Artificial intelligence models are getting better at detecting brain tumors in images from MRIs.
More than 150 types of brain tumors have been identified to date; and while not all of them are brain cancer, they can still be dangerous because of their locations. Benign brain tumors located in vital areas of the brain can be life-threatening. On rare occasions, a benign tumor can become malignant, according to John Hopkins Medicine.
Nearly 19,000 people were projected to die from brain and other nervous system cancers this year. About the same amount were estimated to die from brain and spinal cord tumors last year, according to the American Cancer Society.
Now, scientists have trained convolutional neural networks – also known as machine learning algorithms, a type of AI – to identify which MRI images showed healthy brains and which had been affected by cancer. In addition, the models could determine the area affected by cancer and what type of cancer it looked like.
They found that the AI networks scored highly at detecting normal brain images and distinguishing the difference between cancerous and healthy brains. The first could detect brain cancer with an average accuracy rate of nearly 86 percent. The second had a rate of more than 83 percent.
Researchers used public domain MRI imaging data to train the models. Their findings were published Tuesday in a new paper in the journal Biology Methods and Protocols.
To improve the networks’ abilities to detect tumors, the authors trained them in camouflage detection. They believed that there was a parallel between an animal that hides through natural camouflage – such as chameleons and walking stick insects – and a group of cancerous cells that blend in with healthy brain tissue.
They authors found that the network could generate images showing specific areas in its classification. This capability, they said, would allow doctors to cross-validate their own decisions with those from the AI.
In all cases, the networks still struggle to distinguish between types of brain cancer.
The best-performing proposed model was about 6 percent less accurate than standard human detection.
Still, the researchers said their accuracy and clarity improved as they were trained in camouflage detection and their capacity to reuse a model trained on one task for a new but related project also led to an increase in accuracy.
The news comes after a study from the University of Michigan Health that found AI could predict the genetics of cancerous brain tumors in under 90 seconds.

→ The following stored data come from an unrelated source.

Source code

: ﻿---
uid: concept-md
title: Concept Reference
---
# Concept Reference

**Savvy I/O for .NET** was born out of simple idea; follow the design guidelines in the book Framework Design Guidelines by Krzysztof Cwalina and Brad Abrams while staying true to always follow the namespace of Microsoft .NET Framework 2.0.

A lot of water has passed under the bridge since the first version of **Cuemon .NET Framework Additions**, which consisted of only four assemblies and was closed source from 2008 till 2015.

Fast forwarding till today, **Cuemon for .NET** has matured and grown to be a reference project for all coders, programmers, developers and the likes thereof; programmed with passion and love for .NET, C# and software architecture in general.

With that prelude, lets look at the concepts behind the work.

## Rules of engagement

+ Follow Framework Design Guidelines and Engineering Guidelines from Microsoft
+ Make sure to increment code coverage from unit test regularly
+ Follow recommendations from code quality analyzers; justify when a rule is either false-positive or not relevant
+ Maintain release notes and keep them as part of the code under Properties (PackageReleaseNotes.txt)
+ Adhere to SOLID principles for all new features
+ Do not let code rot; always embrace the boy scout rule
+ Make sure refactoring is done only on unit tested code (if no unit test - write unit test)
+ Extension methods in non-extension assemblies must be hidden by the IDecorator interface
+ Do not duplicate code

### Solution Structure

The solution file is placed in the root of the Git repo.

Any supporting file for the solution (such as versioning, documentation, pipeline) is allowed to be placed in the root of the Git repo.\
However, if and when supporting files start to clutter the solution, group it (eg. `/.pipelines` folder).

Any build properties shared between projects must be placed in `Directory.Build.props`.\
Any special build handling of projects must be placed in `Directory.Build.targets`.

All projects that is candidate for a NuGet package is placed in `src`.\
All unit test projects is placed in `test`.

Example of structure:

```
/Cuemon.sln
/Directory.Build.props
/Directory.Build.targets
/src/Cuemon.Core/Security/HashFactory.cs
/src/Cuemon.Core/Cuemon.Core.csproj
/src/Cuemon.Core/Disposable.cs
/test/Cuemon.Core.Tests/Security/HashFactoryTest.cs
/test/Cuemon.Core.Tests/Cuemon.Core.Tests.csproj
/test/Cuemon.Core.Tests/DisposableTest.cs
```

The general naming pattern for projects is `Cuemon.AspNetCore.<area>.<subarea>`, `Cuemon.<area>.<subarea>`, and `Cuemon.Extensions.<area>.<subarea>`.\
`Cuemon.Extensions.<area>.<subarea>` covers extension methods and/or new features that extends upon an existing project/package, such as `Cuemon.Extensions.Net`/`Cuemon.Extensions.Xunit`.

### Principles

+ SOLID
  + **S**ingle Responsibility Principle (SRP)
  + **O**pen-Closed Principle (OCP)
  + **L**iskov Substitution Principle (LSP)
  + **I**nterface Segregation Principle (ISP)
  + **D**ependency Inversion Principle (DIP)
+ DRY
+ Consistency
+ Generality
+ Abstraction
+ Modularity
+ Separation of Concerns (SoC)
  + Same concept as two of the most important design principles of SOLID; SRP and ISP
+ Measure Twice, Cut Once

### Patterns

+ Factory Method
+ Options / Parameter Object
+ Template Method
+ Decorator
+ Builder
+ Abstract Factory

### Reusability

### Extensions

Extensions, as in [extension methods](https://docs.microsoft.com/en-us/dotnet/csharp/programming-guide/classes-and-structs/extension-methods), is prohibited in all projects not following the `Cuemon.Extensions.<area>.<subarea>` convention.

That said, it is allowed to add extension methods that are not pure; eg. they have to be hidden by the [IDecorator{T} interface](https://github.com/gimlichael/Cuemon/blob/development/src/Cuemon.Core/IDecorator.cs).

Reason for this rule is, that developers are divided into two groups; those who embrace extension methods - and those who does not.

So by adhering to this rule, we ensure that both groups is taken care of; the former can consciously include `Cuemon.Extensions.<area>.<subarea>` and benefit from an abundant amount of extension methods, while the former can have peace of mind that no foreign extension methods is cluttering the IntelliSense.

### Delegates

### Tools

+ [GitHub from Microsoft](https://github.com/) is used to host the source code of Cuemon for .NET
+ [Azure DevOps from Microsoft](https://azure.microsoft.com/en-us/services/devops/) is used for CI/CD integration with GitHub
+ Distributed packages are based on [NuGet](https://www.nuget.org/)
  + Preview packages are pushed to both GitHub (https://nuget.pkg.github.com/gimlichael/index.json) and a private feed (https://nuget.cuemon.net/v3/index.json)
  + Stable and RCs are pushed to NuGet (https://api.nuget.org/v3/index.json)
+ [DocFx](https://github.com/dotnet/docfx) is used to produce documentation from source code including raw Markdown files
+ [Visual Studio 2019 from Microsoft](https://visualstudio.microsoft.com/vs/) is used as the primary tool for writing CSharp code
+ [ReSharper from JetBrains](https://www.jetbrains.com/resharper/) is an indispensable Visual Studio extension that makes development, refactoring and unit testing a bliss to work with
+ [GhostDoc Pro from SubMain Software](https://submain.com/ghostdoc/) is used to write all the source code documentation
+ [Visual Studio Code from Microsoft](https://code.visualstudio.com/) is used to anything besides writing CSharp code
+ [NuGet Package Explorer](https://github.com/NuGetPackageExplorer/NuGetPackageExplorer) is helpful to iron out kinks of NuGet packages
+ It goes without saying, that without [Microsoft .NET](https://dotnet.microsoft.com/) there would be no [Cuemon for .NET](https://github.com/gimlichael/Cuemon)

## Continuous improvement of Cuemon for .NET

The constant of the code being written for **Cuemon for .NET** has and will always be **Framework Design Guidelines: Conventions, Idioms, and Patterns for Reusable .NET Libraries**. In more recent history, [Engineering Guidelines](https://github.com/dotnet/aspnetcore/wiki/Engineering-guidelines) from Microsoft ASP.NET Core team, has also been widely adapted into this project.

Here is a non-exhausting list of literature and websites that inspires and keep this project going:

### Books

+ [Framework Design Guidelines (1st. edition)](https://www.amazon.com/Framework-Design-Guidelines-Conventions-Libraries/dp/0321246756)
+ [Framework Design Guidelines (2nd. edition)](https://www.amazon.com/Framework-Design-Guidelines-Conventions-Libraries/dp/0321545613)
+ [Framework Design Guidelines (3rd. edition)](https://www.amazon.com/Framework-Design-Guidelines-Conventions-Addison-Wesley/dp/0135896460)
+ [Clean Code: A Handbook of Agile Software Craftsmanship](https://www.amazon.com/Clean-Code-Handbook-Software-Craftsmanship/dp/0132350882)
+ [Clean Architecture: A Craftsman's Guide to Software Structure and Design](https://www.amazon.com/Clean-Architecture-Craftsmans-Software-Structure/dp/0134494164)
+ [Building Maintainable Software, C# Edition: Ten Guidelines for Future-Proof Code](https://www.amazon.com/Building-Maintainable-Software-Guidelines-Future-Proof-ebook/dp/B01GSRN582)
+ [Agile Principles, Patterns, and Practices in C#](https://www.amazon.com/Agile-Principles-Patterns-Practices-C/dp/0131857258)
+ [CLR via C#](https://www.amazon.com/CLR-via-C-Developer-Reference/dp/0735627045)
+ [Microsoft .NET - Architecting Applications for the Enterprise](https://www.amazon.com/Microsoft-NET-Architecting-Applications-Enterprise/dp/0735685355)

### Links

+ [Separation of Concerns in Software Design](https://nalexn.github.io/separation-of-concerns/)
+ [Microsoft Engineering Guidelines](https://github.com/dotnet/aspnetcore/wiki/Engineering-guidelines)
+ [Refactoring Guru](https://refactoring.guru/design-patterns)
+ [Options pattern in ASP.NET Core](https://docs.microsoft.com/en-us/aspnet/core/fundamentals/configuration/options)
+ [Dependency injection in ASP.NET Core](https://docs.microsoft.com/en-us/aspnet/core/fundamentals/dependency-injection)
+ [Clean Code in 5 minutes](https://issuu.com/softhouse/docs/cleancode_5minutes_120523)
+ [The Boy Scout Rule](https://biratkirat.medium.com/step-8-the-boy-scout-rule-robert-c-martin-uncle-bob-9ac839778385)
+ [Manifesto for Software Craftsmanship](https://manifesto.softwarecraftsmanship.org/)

“Advances in AI permit more accurate detection and recognition of patterns,” the paper’s lead author, Arash Yazdanbakhsh, said in a statement. “This consequently allows for better imaging-based diagnosis aid and screening, but also necessitate more explanation for how AI accomplishes the task.”
“Aiming for AI explainability enhances communication between humans and AI in general. This is particularly important between medical professionals and AI designed for medical purposes. Clear and explainable models are better positioned to assist diagnosis, track disease progression, and monitor treatment,” he said.